# EQB Inc / EQ Bank (EQB.TO)



## Juggernaut92 (Aug 9, 2020)

Hello All,

I was looking through the forum for a thread for EQB that just covers the security but could not find one. 

I am quite interested in going long on EQB.TO and adding to my portfolio at a time like now as their price is depressed because of upcoming recession fears and interest rate hikes.

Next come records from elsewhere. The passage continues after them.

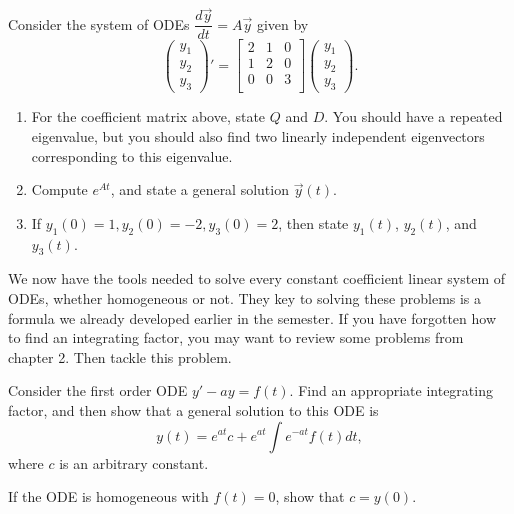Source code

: \begin{problem}
 Consider the system of ODEs $\dfrac{d\vec y}{dt} = A\vec y$ given by  
$$
\begin{pmatrix}
y_1\\
y_2\\ 
y_3
\end{pmatrix}'
=
\begin{bmatrix}
 2&1&0\\
 1&2&0\\
 0&0&3\\
\end{bmatrix}
\begin{pmatrix}
y_1\\
y_2\\ 
y_3
\end{pmatrix}.
$$
\begin{enumerate}
 \item For the coefficient matrix above, state $Q$ and $D$. You should have a repeated eigenvalue, but you should also find two linearly independent eigenvectors corresponding to this eigenvalue. 
 \item 
{}%
Compute $e^{At}$, and state a general solution $\vec y(t)$. 
 \item If $y_1(0)=1, y_2(0)=-2, y_3(0)=2$, then state $y_1(t)$, $y_2(t)$, and $y_3(t)$.  
\end{enumerate}

\end{problem}



We now have the tools needed to solve every constant coefficient linear system of ODEs, whether homogeneous or not. They key to solving these problems is a formula we already developed earlier in the semester. If you have forgotten how to find an integrating factor, you may want to review some problems from chapter 2. Then tackle this problem.

\begin{problem}
 Consider the first order ODE $y'-ay=f(t)$. Find an appropriate integrating factor, and then show that a general solution to this ODE is
 $$y(t) = e^{at}c + e^{at}\int e^{-at}f(t) dt,$$
 where $c$ is an arbitrary constant.  

 If the ODE is homogeneous with $f(t)=0$, show that $c=y(0)$.
\end{problem}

Here are some positives I know about the bank from online research and also from their annual report:
-Great HISA and GIC products
-online only and have a better operating efficiency than the big canadian banks
-low dividend payout and have lots of room for growth
-One of the best growth rates/stock appreciation of all canadian big banks
-growing revenue and net income yearly
-Strong balance sheet and good CET1 ratio

Some negatives I see:
-They are a alternative mortgage lender and if not many people are getting mortgages because of high interest rates then their business will suffer. Mortgage lending is not all they do but it is a big chunk of it
-they are local to Canada. If the Canadian economy goes into a recession then they will most likely feel it as well as they are not getting income from any other countries

How do others feel about EQB?

Also, if someone thinks one of the above points is incorrect then please point it out as I am interested in learning more about the company.


----------



## AltaRed (Jun 8, 2009)

I don't know what to think. I looked somewhat at EQB as an investment a few times over the past year or so. I tend to agree it has good metrics as you have pointed out and those metrics could get even better when it finally swallows the Concentra Bank/Concentra Trust acquisition. It will be bigger than Laurentian Bank in terms of assets.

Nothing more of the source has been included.